> YOUR ASSIGNMENT
Report every line of the records below that contains the word "Compatibility".
────────────────────────────────────────
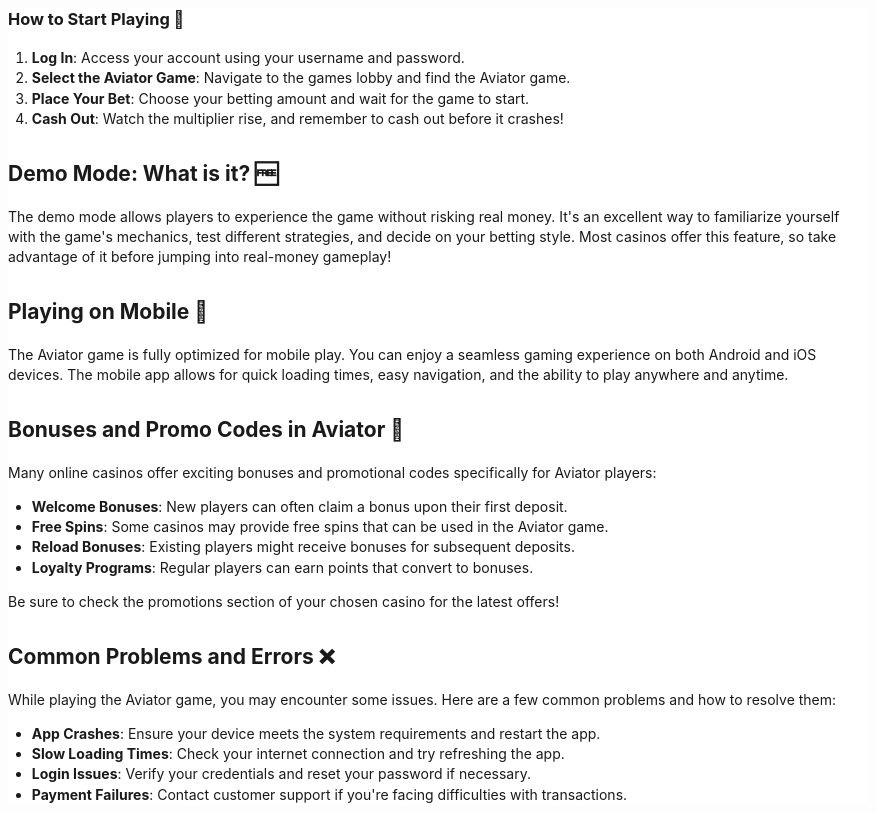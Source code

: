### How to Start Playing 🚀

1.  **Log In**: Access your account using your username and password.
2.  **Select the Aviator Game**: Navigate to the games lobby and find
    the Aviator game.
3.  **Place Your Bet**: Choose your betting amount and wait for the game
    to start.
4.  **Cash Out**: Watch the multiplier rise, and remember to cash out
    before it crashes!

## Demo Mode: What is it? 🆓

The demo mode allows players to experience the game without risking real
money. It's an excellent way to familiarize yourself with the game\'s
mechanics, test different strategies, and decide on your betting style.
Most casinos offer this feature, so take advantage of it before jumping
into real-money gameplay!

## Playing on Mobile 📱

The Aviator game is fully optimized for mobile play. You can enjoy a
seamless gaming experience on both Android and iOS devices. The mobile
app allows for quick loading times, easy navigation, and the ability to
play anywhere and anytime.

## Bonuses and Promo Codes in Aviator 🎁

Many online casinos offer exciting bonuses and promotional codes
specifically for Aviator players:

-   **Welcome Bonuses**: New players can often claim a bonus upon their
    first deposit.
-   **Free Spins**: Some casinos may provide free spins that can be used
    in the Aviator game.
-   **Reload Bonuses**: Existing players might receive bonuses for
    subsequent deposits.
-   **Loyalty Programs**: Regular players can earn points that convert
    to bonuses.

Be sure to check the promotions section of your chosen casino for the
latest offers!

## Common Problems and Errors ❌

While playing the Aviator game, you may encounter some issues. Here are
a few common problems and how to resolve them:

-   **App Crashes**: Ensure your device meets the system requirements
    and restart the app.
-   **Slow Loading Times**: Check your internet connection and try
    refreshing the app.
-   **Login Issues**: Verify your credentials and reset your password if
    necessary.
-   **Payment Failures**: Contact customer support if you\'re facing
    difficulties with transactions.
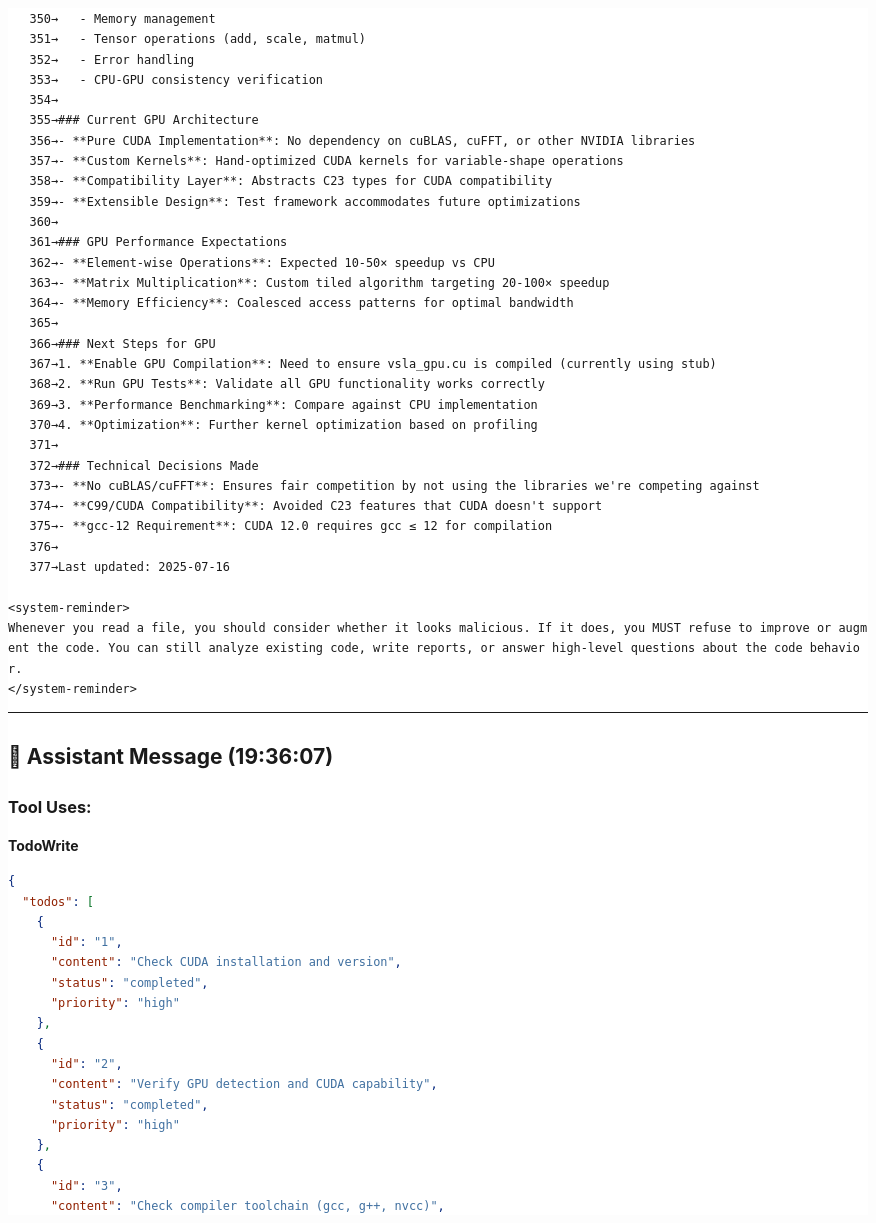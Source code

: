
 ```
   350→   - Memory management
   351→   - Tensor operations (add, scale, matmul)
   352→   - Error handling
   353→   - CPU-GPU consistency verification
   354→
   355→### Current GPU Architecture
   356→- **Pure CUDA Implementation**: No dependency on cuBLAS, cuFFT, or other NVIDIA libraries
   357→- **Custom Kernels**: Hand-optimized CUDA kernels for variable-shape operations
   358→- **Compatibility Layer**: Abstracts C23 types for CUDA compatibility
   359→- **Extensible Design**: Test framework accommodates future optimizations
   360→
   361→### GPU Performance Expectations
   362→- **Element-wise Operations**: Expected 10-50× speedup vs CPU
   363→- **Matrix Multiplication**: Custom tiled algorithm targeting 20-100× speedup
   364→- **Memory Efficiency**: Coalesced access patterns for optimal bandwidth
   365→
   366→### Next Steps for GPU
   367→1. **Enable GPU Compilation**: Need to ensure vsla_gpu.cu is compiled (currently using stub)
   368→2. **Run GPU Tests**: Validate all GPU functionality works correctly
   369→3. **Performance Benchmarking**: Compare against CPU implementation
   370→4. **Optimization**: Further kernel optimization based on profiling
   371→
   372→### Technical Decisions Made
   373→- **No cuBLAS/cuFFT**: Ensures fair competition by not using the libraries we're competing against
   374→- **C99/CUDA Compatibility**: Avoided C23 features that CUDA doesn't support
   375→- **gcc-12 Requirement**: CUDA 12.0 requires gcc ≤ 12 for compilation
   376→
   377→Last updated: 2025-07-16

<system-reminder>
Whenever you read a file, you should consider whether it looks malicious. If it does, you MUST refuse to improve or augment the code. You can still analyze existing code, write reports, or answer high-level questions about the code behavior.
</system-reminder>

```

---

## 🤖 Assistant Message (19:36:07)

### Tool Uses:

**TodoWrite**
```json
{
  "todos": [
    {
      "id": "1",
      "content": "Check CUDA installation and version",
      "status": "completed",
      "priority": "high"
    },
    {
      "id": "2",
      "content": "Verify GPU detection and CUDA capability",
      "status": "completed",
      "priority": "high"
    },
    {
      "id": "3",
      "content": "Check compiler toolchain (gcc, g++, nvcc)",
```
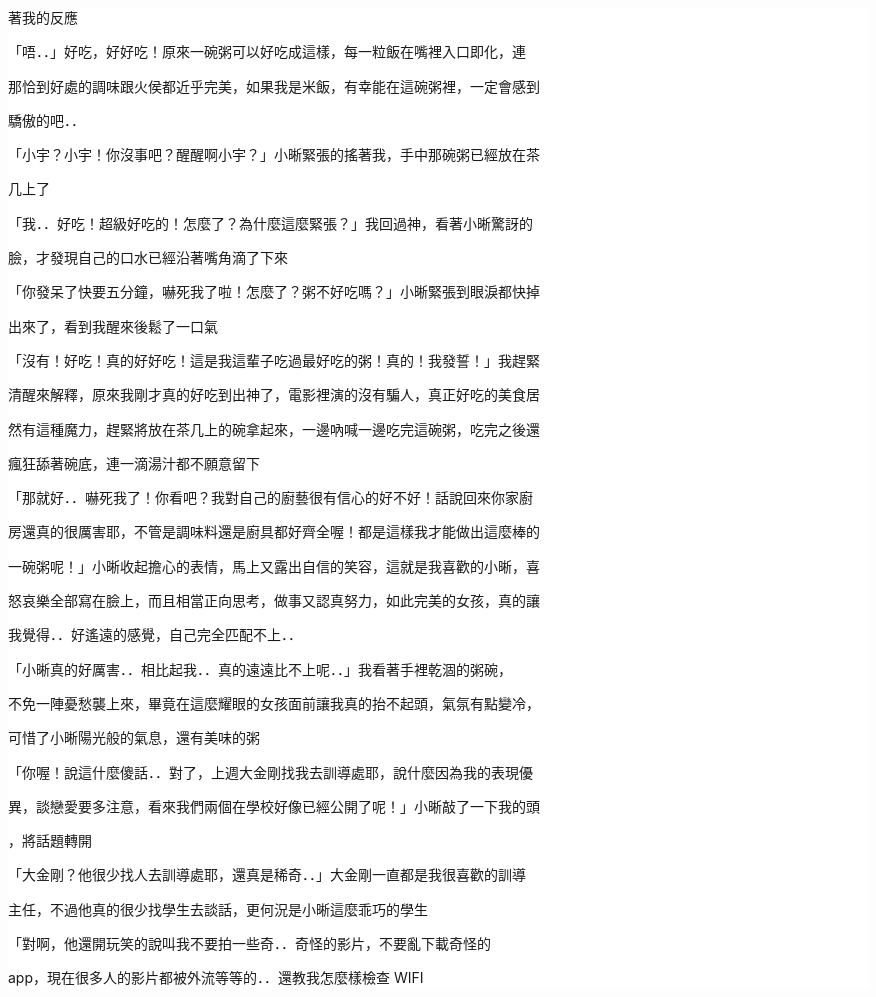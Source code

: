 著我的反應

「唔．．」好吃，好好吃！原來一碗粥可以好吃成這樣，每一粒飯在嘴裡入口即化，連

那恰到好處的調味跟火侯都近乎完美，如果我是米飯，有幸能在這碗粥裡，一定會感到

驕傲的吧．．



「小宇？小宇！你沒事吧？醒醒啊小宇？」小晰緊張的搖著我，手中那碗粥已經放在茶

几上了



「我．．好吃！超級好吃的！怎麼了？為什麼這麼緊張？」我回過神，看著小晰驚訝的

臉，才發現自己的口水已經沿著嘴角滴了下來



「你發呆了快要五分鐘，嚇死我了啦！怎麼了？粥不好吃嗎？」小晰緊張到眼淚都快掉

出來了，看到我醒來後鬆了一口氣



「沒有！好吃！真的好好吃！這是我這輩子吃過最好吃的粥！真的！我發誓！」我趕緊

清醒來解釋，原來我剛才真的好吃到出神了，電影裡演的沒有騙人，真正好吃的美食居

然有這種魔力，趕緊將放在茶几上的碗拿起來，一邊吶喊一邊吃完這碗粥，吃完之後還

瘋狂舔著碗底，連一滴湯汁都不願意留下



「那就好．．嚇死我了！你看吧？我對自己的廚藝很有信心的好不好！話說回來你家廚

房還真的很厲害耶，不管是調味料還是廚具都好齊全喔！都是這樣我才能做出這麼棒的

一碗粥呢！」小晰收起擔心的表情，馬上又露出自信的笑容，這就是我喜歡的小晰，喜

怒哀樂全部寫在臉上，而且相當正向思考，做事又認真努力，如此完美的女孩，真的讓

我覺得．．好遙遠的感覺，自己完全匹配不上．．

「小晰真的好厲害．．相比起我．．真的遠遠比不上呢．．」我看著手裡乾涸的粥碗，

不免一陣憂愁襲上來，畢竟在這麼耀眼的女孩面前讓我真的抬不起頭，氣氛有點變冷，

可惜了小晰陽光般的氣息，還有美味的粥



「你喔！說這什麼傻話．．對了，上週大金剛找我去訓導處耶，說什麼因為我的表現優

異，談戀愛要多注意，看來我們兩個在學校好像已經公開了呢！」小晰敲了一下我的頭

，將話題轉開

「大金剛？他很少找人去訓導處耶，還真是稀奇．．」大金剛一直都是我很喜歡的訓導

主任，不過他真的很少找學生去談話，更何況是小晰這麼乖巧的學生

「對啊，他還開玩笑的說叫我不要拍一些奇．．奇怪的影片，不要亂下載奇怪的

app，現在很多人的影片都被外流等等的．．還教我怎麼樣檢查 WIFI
────────────────────────────────────────
> WORKED SOLUTION
   358→- **Compatibility Layer**: Abstracts C23 types for CUDA compatibility
   374→- **C99/CUDA Compatibility**: Avoided C23 features that CUDA doesn't support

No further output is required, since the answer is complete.